Top of Input for this task

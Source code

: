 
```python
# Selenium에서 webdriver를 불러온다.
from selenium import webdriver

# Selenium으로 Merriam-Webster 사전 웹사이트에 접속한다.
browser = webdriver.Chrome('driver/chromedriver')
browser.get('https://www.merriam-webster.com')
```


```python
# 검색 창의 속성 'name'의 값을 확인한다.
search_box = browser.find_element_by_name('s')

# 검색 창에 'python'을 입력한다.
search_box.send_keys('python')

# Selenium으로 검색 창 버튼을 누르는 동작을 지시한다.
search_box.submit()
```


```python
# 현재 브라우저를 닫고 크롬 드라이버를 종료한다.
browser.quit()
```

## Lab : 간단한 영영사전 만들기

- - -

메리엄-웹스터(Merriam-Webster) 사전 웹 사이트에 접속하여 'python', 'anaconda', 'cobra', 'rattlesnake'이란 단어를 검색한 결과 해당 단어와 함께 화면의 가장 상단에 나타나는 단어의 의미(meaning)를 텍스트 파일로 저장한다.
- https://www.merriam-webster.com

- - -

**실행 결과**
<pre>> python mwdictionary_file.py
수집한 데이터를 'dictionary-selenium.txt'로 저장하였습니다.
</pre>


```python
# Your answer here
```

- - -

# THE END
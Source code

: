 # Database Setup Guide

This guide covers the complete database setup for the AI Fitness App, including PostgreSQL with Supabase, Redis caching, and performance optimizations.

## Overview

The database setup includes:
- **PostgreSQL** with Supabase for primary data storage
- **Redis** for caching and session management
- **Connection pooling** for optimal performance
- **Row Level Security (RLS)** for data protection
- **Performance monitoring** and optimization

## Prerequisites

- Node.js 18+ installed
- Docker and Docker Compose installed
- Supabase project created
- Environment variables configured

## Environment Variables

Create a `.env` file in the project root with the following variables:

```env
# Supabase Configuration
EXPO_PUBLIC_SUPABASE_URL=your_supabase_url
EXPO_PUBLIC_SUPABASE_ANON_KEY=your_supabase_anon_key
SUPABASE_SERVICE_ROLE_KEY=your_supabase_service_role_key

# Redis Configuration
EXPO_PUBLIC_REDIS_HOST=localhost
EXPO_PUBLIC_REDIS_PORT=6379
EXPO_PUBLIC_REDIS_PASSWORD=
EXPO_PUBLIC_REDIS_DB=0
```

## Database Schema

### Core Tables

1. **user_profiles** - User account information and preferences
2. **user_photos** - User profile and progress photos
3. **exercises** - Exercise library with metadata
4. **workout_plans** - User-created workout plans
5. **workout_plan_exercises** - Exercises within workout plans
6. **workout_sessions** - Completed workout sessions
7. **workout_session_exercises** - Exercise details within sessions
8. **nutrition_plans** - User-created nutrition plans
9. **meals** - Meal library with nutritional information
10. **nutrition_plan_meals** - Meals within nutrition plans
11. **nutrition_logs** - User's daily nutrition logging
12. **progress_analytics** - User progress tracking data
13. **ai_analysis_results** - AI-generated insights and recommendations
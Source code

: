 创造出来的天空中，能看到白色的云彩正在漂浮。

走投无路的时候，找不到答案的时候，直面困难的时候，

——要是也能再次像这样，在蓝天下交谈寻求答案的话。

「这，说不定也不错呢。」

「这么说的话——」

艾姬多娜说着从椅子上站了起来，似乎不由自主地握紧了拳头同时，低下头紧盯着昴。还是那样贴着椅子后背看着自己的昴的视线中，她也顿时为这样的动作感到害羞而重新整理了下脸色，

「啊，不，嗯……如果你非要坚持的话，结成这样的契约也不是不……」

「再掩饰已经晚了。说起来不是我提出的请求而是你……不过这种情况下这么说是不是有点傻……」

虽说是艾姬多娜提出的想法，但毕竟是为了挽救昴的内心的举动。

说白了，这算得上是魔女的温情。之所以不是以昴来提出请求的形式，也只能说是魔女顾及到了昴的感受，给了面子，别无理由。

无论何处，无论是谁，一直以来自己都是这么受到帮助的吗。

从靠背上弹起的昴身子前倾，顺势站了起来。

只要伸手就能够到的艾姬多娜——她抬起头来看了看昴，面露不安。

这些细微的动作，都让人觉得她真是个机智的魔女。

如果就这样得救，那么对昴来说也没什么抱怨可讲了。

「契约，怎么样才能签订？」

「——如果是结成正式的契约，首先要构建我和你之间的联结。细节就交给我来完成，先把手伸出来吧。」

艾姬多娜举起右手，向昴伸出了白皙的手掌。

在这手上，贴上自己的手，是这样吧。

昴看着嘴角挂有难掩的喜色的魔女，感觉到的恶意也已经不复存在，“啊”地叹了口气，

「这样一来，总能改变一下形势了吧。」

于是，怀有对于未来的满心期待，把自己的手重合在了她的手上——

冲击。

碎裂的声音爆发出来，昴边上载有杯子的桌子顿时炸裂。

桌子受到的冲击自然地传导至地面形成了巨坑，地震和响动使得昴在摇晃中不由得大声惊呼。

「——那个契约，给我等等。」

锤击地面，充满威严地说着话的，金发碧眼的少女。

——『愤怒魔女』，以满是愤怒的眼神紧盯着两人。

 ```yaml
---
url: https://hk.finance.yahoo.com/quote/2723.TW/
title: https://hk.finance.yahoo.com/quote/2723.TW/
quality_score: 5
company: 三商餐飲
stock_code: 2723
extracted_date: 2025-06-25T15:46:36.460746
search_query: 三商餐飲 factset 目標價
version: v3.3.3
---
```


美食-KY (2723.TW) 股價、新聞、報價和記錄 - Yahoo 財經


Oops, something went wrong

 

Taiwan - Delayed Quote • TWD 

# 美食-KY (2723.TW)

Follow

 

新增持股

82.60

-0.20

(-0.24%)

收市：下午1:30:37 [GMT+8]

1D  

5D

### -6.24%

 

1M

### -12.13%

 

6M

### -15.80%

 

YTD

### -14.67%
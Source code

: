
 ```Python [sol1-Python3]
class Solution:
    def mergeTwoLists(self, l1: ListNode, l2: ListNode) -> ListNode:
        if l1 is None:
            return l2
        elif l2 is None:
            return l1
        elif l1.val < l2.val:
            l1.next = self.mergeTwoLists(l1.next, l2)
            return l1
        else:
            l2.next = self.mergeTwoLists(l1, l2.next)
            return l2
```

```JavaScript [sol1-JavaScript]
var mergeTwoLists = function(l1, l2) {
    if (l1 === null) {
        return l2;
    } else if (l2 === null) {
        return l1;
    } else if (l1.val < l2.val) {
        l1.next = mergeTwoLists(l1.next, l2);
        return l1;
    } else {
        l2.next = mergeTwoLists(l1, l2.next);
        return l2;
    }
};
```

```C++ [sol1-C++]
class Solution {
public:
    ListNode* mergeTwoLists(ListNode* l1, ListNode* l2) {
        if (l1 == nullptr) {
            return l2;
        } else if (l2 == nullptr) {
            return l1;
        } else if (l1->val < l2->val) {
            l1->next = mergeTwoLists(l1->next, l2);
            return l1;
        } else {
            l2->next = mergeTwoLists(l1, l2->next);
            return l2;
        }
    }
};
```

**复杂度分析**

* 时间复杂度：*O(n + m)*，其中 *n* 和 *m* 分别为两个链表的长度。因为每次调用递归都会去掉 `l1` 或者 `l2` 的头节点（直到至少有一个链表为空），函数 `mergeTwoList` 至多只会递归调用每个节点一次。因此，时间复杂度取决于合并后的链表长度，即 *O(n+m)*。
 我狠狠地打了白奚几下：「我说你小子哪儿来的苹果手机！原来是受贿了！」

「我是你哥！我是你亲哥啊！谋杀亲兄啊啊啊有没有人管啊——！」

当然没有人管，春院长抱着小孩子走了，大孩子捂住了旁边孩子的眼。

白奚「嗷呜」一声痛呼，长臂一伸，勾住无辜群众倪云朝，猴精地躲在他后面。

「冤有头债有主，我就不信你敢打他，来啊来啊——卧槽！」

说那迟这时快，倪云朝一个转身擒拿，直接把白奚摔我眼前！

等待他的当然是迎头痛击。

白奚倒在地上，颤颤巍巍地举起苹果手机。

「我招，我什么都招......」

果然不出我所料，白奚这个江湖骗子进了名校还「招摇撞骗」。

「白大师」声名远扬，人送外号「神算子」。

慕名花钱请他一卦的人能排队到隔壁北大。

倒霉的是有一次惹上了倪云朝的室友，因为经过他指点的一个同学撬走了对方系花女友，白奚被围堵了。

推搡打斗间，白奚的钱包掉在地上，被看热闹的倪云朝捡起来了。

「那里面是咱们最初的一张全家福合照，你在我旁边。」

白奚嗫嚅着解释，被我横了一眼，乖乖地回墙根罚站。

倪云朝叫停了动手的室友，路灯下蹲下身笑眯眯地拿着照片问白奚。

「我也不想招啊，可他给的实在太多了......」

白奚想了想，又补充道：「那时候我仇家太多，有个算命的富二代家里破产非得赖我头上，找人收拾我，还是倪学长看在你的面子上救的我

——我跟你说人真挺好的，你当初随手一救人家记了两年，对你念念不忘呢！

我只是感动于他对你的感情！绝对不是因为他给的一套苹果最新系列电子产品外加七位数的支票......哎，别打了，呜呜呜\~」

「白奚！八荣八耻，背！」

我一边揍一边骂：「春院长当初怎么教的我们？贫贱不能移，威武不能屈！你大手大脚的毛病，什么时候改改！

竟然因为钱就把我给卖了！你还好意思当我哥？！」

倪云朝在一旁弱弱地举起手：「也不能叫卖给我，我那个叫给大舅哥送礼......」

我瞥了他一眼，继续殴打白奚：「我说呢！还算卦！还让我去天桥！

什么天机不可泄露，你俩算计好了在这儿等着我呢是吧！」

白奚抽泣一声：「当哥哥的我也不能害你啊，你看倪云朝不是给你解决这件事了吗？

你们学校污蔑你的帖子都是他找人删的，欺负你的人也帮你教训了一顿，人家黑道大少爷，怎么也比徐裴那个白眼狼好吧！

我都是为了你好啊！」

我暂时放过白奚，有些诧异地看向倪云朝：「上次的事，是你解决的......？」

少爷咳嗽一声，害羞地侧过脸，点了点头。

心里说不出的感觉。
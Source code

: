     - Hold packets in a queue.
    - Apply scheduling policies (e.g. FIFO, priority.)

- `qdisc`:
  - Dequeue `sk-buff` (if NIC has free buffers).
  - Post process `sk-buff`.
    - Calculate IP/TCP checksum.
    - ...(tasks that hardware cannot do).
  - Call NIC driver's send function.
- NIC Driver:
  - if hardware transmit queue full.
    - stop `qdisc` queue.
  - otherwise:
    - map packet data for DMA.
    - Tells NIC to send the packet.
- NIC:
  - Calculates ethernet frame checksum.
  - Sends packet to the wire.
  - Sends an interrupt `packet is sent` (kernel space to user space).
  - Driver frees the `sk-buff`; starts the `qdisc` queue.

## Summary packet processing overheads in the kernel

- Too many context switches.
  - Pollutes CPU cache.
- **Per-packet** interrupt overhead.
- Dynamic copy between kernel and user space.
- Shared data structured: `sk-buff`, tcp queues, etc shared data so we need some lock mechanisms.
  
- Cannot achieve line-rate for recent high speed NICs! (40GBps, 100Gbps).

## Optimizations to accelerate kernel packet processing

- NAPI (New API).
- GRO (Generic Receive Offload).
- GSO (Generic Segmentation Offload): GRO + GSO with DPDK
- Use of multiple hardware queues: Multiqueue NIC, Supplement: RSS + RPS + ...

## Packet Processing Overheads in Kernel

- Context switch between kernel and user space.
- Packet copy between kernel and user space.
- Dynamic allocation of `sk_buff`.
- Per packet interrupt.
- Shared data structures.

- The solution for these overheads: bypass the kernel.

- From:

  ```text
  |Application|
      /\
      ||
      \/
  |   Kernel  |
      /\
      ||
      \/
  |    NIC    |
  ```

Bottom of Input for this task

◆ Task to complete
The required answer is each line of the entries containing the string "finance".

◆ Result of the exercise
url: https://hk.finance.yahoo.com/quote/2723.TW/
title: https://hk.finance.yahoo.com/quote/2723.TW/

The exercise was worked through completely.